Obviously, not. That's your idea, not mine.

No. Frame flex doesn't go into driving power.

Think of having springs on the base of your foot. Some of the force is used to flex the spring. The rest of the force is used to turn the crank. The force of the springs relaxing doesn't go into turning the cranks either (it tends to push your feet of of the pedals).

===================================

This issue is how much or how less force is going to driving the bicycle. You really don't care where the loss is going.

Some of the loss goes to heat the frame but much of it might go to making the rider bounce up and down. For metal frame bicycles, any heat would quickly diffuse through the frame and be taken away by convection. Given that the frame flex has a low frequency, the heat could transfer out of a carbon frame fast enough to keep up with its production.

Also note it's likely that all frames don't flex very much in normal riding. It's probably more of an issue when "pounding" (eg, like in a sprint).

waterrockets 

The energy returned from the frame goes into the bottom of your powering foot, which is already pushing on the pedal, and goes straight into the drive train. It never returns more than you're delivering, so it's not going to tend to push your foot the wrong way.

Springs on the bottom of your feet wouldn't be bad.

Fat Boy

This is not correct.
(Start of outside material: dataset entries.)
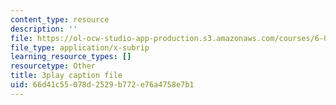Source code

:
 ```yaml
---
content_type: resource
description: ''
file: https://ol-ocw-studio-app-production.s3.amazonaws.com/courses/6-0001-introduction-to-computer-science-and-programming-in-python-fall-2016/66d41c55078d2529b772e76a4758e7b1_F-_PKUUM-qY.srt
file_type: application/x-subrip
learning_resource_types: []
resourcetype: Other
title: 3play caption file
uid: 66d41c55-078d-2529-b772-e76a4758e7b1
---
```

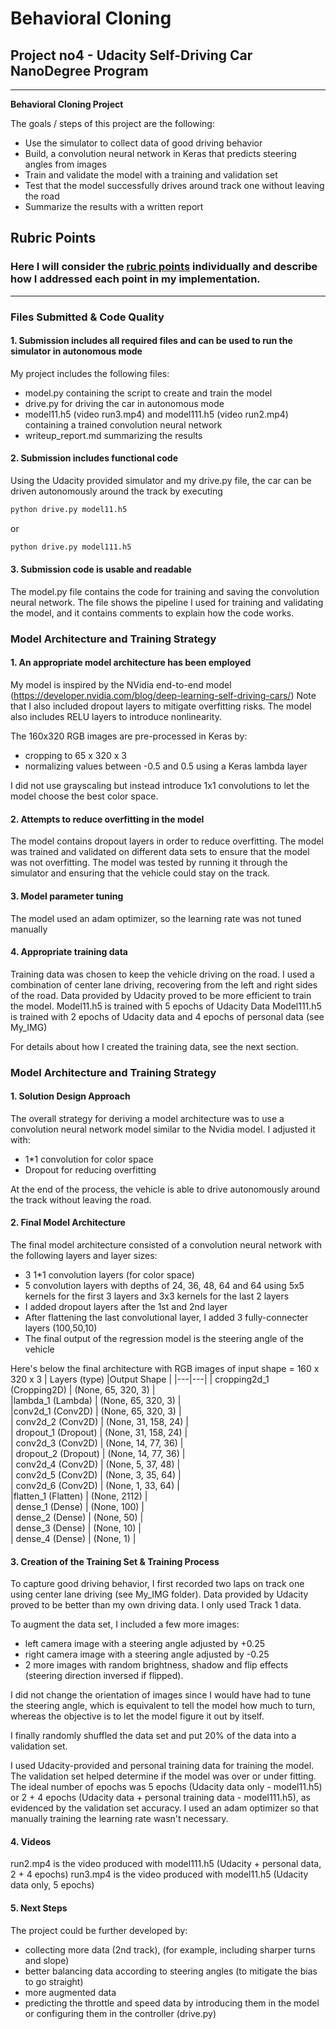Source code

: # **Behavioral Cloning** 

## Project no4 - Udacity Self-Driving Car NanoDegree Program



---

**Behavioral Cloning Project**

The goals / steps of this project are the following:
* Use the simulator to collect data of good driving behavior
* Build, a convolution neural network in Keras that predicts steering angles from images
* Train and validate the model with a training and validation set
* Test that the model successfully drives around track one without leaving the road
* Summarize the results with a written report

## Rubric Points
### Here I will consider the [rubric points](https://review.udacity.com/#!/rubrics/432/view) individually and describe how I addressed each point in my implementation.  

---
### Files Submitted & Code Quality

#### 1. Submission includes all required files and can be used to run the simulator in autonomous mode

My project includes the following files:
* model.py containing the script to create and train the model
* drive.py for driving the car in autonomous mode
* model11.h5 (video run3.mp4) and model111.h5 (video run2.mp4) containing a trained convolution neural network 
* writeup_report.md summarizing the results

#### 2. Submission includes functional code
Using the Udacity provided simulator and my drive.py file, the car can be driven autonomously around the track by executing 
```sh
python drive.py model11.h5
```
or
```sh
python drive.py model111.h5
```
#### 3. Submission code is usable and readable

The model.py file contains the code for training and saving the convolution neural network. The file shows the pipeline I used for training and validating the model, and it contains comments to explain how the code works.

### Model Architecture and Training Strategy

#### 1. An appropriate model architecture has been employed

My model is inspired by the NVidia end-to-end model (https://developer.nvidia.com/blog/deep-learning-self-driving-cars/) 
Note that I also included dropout layers to mitigate overfitting risks.
The model also includes RELU layers to introduce nonlinearity.

The 160x320 RGB images are pre-processed in Keras by:
* cropping to 65 x 320 x 3
* normalizing values between -0.5 and 0.5 using a Keras lambda layer

I did not use grayscaling but instead introduce 1x1 convolutions to let the model choose the best color space.

#### 2. Attempts to reduce overfitting in the model

The model contains dropout layers in order to reduce overfitting.
The model was trained and validated on different data sets to ensure that the model was not overfitting. The model was tested by running it through the simulator and ensuring that the vehicle could stay on the track.

#### 3. Model parameter tuning

The model used an adam optimizer, so the learning rate was not tuned manually

#### 4. Appropriate training data

Training data was chosen to keep the vehicle driving on the road. I used a combination of center lane driving, recovering from the left and right sides of the road. Data provided by Udacity proved to be more efficient to train the model.
Model11.h5 is trained with 5 epochs of Udacity Data
Model111.h5 is trained with 2 epochs of Udacity data and 4 epochs of personal data (see My_IMG)

For details about how I created the training data, see the next section. 

### Model Architecture and Training Strategy

#### 1. Solution Design Approach

The overall strategy for deriving a model architecture was to use a convolution neural network model similar to the Nvidia model. I adjusted it with:
* 1*1 convolution for color space
* Dropout for reducing overfitting

At the end of the process, the vehicle is able to drive autonomously around the track without leaving the road.

#### 2. Final Model Architecture

The final model architecture consisted of a convolution neural network with the following layers and layer sizes:
* 3 1*1 convolution layers (for color space)
* 5 convolution layers with depths of 24, 36, 48, 64 and 64 using 5x5 kernels for the first 3 layers and 3x3 kernels for the last 2 layers
* I added dropout layers after the 1st and 2nd layer
* After flattening the last convolutional layer, I added 3 fully-connecter layers (100,50,10)
* The final output of the regression model is the steering angle of the vehicle

Here's below the final architecture with RGB images of input shape = 160 x 320 x 3
| Layers (type)  |Output Shape   | 
|---|---|
| cropping2d_1 (Cropping2D)  |   (None, 65, 320, 3)   |   
|lambda_1 (Lambda)   |  (None, 65, 320, 3)   |  
|conv2d_1 (Conv2D)   |  (None, 65, 320, 3)  |   
| conv2d_2 (Conv2D)  | (None, 31, 158, 24)   |   
| dropout_1 (Dropout)  | (None, 31, 158, 24)  |   
| conv2d_3 (Conv2D)   |   (None, 14, 77, 36)  |   
| dropout_2 (Dropout)   |  (None, 14, 77, 36) |   
| conv2d_4 (Conv2D)   |  (None, 5, 37, 48)  |   
| conv2d_5 (Conv2D)   | (None, 3, 35, 64)  |   
| conv2d_6 (Conv2D)    |  (None, 1, 33, 64)  |   
|flatten_1 (Flatten)     |  (None, 2112)  |   
| dense_1 (Dense)   | (None, 100)  |   
| dense_2 (Dense)    |    (None, 50) |   
| dense_3 (Dense)      |  (None, 10) |   
|   dense_4 (Dense)    | (None, 1)   |   


#### 3. Creation of the Training Set & Training Process

To capture good driving behavior, I first recorded two laps on track one using center lane driving (see My_IMG folder). Data provided by Udacity proved to be better than my own driving data. I only used Track 1 data.

To augment the data set, I included a few more images:
* left camera image with a steering angle adjusted by +0.25
* right camera image with a steering angle adjusted by -0.25
* 2 more images with random brightness, shadow and flip effects (steering direction inversed if flipped).

I did not change the orientation of images since I would have had to tune the steering angle, which is equivalent to tell the model how much to turn, whereas the objective is to let the model figure it out by itself.

I finally randomly shuffled the data set and put 20% of the data into a validation set. 

I used Udacity-provided and personal training data for training the model. The validation set helped determine if the model was over or under fitting. The ideal number of epochs was 5 epochs (Udacity data only - model11.h5) or 2 + 4 epochs (Udacity data + personal training data - model111.h5),  as evidenced by the validation set accuracy. I used an adam optimizer so that manually training the learning rate wasn't necessary.

#### 4. Videos

run2.mp4 is the video produced with model111.h5 (Udacity + personal data, 2 + 4 epochs)
run3.mp4 is the video produced with model11.h5 (Udacity data only, 5 epochs)

#### 5. Next Steps

The project could be further developed by:
* collecting more data (2nd track), (for example, including sharper turns and slope)
* better balancing data according to steering angles (to mitigate the bias to go straight)
* more augmented data
* predicting the throttle and speed data by introducing them in the model or configuring them in the controller (drive.py)
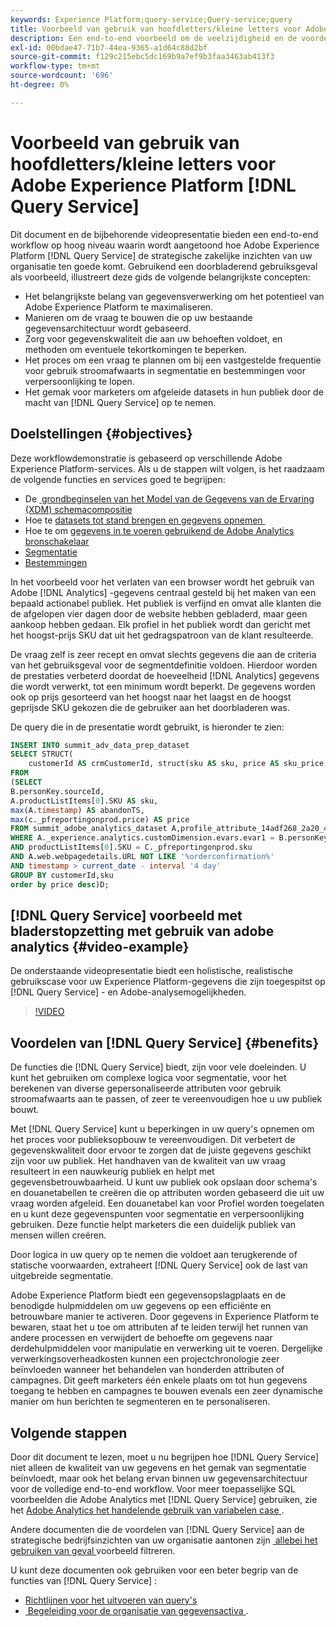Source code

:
 ```yaml
---
keywords: Experience Platform;query-service;Query-service;query
title: Voorbeeld van gebruik van hoofdletters/kleine letters voor Adobe Experience Platform Query Service
description: Een end-to-end voorbeeld om de veelzijdigheid en de voordelen van de Dienst van de Vraag van Adobe Experience Platform aan te tonen.
exl-id: 00bdae47-71b7-44ea-9365-a1d64c88d2bf
source-git-commit: f129c215ebc5dc169b9a7ef9b3faa3463ab413f3
workflow-type: tm+mt
source-wordcount: '696'
ht-degree: 0%

---
```


# Voorbeeld van gebruik van hoofdletters/kleine letters voor Adobe Experience Platform [!DNL Query Service]

Dit document en de bijbehorende videopresentatie bieden een end-to-end workflow op hoog niveau waarin wordt aangetoond hoe Adobe Experience Platform [!DNL Query Service] de strategische zakelijke inzichten van uw organisatie ten goede komt. Gebruikend een doorbladerend gebruiksgeval als voorbeeld, illustreert deze gids de volgende belangrijkste concepten:

* Het belangrijkste belang van gegevensverwerking om het potentieel van Adobe Experience Platform te maximaliseren.
* Manieren om de vraag te bouwen die op uw bestaande gegevensarchitectuur wordt gebaseerd.
* Zorg voor gegevenskwaliteit die aan uw behoeften voldoet, en methoden om eventuele tekortkomingen te beperken.
* Het proces om een vraag te plannen om bij een vastgestelde frequentie voor gebruik stroomafwaarts in segmentatie en bestemmingen voor verpersoonlijking te lopen.
* Het gemak voor marketers om afgeleide datasets in hun publiek door de macht van [!DNL Query Service] op te nemen.

## Doelstellingen {#objectives}

Deze workflowdemonstratie is gebaseerd op verschillende Adobe Experience Platform-services. Als u de stappen wilt volgen, is het raadzaam de volgende functies en services goed te begrijpen:

* De [&#x200B; grondbeginselen van het Model van de Gegevens van de Ervaring (XDM) schemacompositie &#x200B;](../../xdm/schema/composition.md)
* Hoe te [&#x200B; datasets tot stand brengen en gegevens opnemen &#x200B;](https://experienceleague.adobe.com/docs/platform-learn/tutorials/data-ingestion/create-datasets-and-ingest-data.html?lang=nl-NL)
* Hoe te om [&#x200B; gegevens in te voeren gebruikend de Adobe Analytics bronschakelaar &#x200B;](https://experienceleague.adobe.com/docs/platform-learn/tutorials/sources/ingest-data-from-adobe-analytics.html?lang=nl-NL)
* [Segmentatie](../../segmentation/home.md)
* [Bestemmingen](../../destinations/home.md)

In het voorbeeld voor het verlaten van een browser wordt het gebruik van Adobe [!DNL Analytics] -gegevens centraal gesteld bij het maken van een bepaald actionabel publiek. Het publiek is verfijnd en omvat alle klanten die de afgelopen vier dagen door de website hebben gebladerd, maar geen aankoop hebben gedaan. Elk profiel in het publiek wordt dan gericht met het hoogst-prijs SKU dat uit het gedragspatroon van de klant resulteerde.

De vraag zelf is zeer recept en omvat slechts gegevens die aan de criteria van het gebruiksgeval voor de segmentdefinitie voldoen. Hierdoor worden de prestaties verbeterd doordat de hoeveelheid [!DNL Analytics] gegevens die wordt verwerkt, tot een minimum wordt beperkt. De gegevens worden ook op prijs gesorteerd van het hoogst naar het laagst en de hoogst geprijsde SKU gekozen die de gebruiker aan het doorbladeren was.

De query die in de presentatie wordt gebruikt, is hieronder te zien:

```sql
INSERT INTO summit_adv_data_prep_dataset
SELECT STRUCT(
    customerId AS crmCustomerId, struct(sku AS sku, price AS sku_price, abandonTS AS abandonTS) AS abandonBrowse) AS _pfreportingonprod
FROM
(SELECT
B.personKey.sourceId,
A.productListItems[0].SKU AS sku,
max(A.timestamp) AS abandonTS,
max(c._pfreportingonprod.price) AS price
FROM summit_adobe_analytics_dataset A,profile_attribute_14adf268_2a20_4dee_bee6_a6b0e34616a9 B,summit_product_dataset c
WHERE A._experience.analytics.customDimension.evars.evar1 = B.personKey.sourceID
AND productListItems[0].SKU = C._pfreportingonprod.sku
AND A.web.webpagedetails.URL NOT LIKE '%orderconfirmation%'
AND timestamp > current_date - interval '4 day'
GROUP BY customerId,sku
order by price desc)D;
```

## [!DNL Query Service] voorbeeld met bladerstopzetting met gebruik van adobe analytics {#video-example}

De onderstaande videopresentatie biedt een holistische, realistische gebruikscase voor uw Experience Platform-gegevens die zijn toegespitst op [!DNL Query Service] - en Adobe-analysemogelijkheden.

>[!VIDEO](https://video.tv.adobe.com/v/3454948?quality=12&learn=on&captions=dut)

## Voordelen van [!DNL Query Service] {#benefits}

De functies die [!DNL Query Service] biedt, zijn voor vele doeleinden. U kunt het gebruiken om complexe logica voor segmentatie, voor het berekenen van diverse gepersonaliseerde attributen voor gebruik stroomafwaarts aan te passen, of zeer te vereenvoudigen hoe u uw publiek bouwt.

Met [!DNL Query Service] kunt u beperkingen in uw query&#39;s opnemen om het proces voor publieksopbouw te vereenvoudigen. Dit verbetert de gegevenskwaliteit door ervoor te zorgen dat de juiste gegevens geschikt zijn voor uw publiek. Het handhaven van de kwaliteit van uw vraag resulteert in een nauwkeurig publiek en helpt met gegevensbetrouwbaarheid. U kunt uw publiek ook opslaan door schema&#39;s en douanetabellen te creëren die op attributen worden gebaseerd die uit uw vraag worden afgeleid. Een douanetabel kan voor Profiel worden toegelaten en u kunt deze gegevenspunten voor segmentatie en verpersoonlijking gebruiken. Deze functie helpt marketers die een duidelijk publiek van mensen willen creëren.

Door logica in uw query op te nemen die voldoet aan terugkerende of statische voorwaarden, extraheert [!DNL Query Service] ook de last van uitgebreide segmentatie.

Adobe Experience Platform biedt een gegevensopslagplaats en de benodigde hulpmiddelen om uw gegevens op een efficiënte en betrouwbare manier te activeren. Door gegevens in Experience Platform te bewaren, staat het u toe om attributen af te leiden terwijl het runnen van andere processen en verwijdert de behoefte om gegevens naar derdehulpmiddelen voor manipulatie en verwerking uit te voeren. Dergelijke verwerkingsoverheadkosten kunnen een projectchronologie zeer beïnvloeden wanneer het behandelen van honderden attributen of campagnes. Dit geeft marketers één enkele plaats om tot hun gegevens toegang te hebben en campagnes te bouwen evenals een zeer dynamische manier om hun berichten te segmenteren en te personaliseren.

## Volgende stappen

Door dit document te lezen, moet u nu begrijpen hoe [!DNL Query Service] niet alleen de kwaliteit van uw gegevens en het gemak van segmentatie beïnvloedt, maar ook het belang ervan binnen uw gegevensarchitectuur voor de volledige end-to-end workflow. Voor meer toepasselijke SQL voorbeelden die Adobe Analytics met [!DNL Query Service] gebruiken, zie het [&#x200B; Adobe Analytics het handelende gebruik van variabelen case &#x200B;](./merchandising-variables.md).

Andere documenten die de voordelen van [!DNL Query Service] aan de strategische bedrijfsinzichten van uw organisatie aantonen zijn [&#x200B; allebei het gebruiken van geval &#x200B;](./bot-filtering.md) voorbeeld filtreren.

U kunt deze documenten ook gebruiken voor een beter begrip van de functies van [!DNL Query Service] :

* [Richtlijnen voor het uitvoeren van query&#39;s](../best-practices/writing-queries.md)
* [&#x200B; Begeleiding voor de organisatie van gegevensactiva &#x200B;](../best-practices/organize-data-assets.md).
Draw the free body diagram. Force on one side of the spring (i.e. your foot) will be counteracted by the force on the other side (pedal). The spring deflection will give a phase shift of the force input, but it will not change the average force over a complete cycle.

Fat Boy

At least on this point, we agree. It would be an interesting thing to do if you had a 'sandbox' job at Trek, Specialized, Cannondale, etc. It wouldn't surprise me if it's already been done.

logdrum

The smooth ride may be attributed to more lateral flex on your road frame, maybe an integrated seat post on your TT and a big setback on your road bike's seat post and the rake of the fork

When I upgraded from a straight fork to a curved fork on my steelie, I felt the difference in smoothness. Then I changed to a seatpost with setback and a longer saddle that was a carbon shell -- now I have a smooth ride. My friend did that to his aluminum crit bike as well and completely a different bike which is till responsive to his pedaling input.

Unfortunately my field is semi conductor and now software, so I might not get all this static physics stuff. I just can't get myself to believe about the vertical compliance marketing. Show data and studies then maybe I'll believe it. I am equally happy with my alu bike and steel bike. If I want/need vertical compliance then I'll add suspension!

waterrockets 

I've asked Specialized and Cannondale. C'dale was at least kind enough to answer with "it's too hard to test, but it should be obvious that stiffer frames are faster." Specialized has been completely ignoring me, and they're the ones with the TV ads bragging about efficiency gains.

Fat Boy

That sounds like an answer to an engineering test where you're supposed to show your work, but don't have 1/2 an idea WTF you're doing. You just say, "It is intuitively obvious that the answer is 'B' ".

If these bike manufacturers were building cars instead, they'd know exactly what the effect is. It's probably an issue of money and the fact that 'stiffer is faster' is in everyone's head, so that's what they produce. Interestingly enough, the newer C'dale and Specialized bikes aren't terribly stiff. Trek's Madone is also quite flexible (based on reviews). If stiffer is faster, why doesn't C'dale just keep reproducing the same aluminum bridge that they build in the 80's and early 90's?

AEO

Are you talking about the Cannondale 2.8 which so stiff and harsh that it fatigued the rider way faster than other frames around at the time?